低血圧

自律神経失調症の病気

自律神経失調の代表的症状は、心臓が血液を送り出す力が弱くて、身体の機能全体が低下した状態(本態性低血圧:最大血圧が100mHg以下)です。

低血圧の人は、ほとんどが冷え症で、貧血気味で、めまいを起こします。それに、食が細くて、食べた後は、もたれがちです。

低血圧や貧血の人は、消化器官の中でも腸がよくありません。

血液を作るのは小腸

赤血球を作り出す細胞を赤血球母細胞と言います。
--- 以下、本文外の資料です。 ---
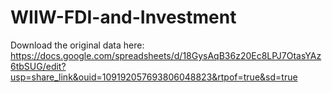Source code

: # WIIW-FDI-and-Investment

Download the original data here: 
https://docs.google.com/spreadsheets/d/18GysAqB36z20Ec8LPJ7OtasYAz6tbSUG/edit?usp=share_link&ouid=109192057693806048823&rtpof=true&sd=true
これは、小腸の壁の腸絨毛(じゅうもう)細胞にしかありません。

この赤血球母細胞から赤血球が生まれて、血液中に送り出されます。

小腸の壁には高さ3mmほどの絨毛が500万ぐらいあり、これらは、消化酵素を分泌する細胞でおおわれています。

食べたものが血になるためには、この消化酵素がきちんと働く必要があります。食物は酵素で消化され赤血球母細胞となり、血液になるからです。

*酵素は食べ物を分解して筋肉や血液にする働きを持っています。

酵素は消化、吸収、排泄作用や血液、ビタミン、ホルモンの生成など身体の整理作用すべてのサポートしています。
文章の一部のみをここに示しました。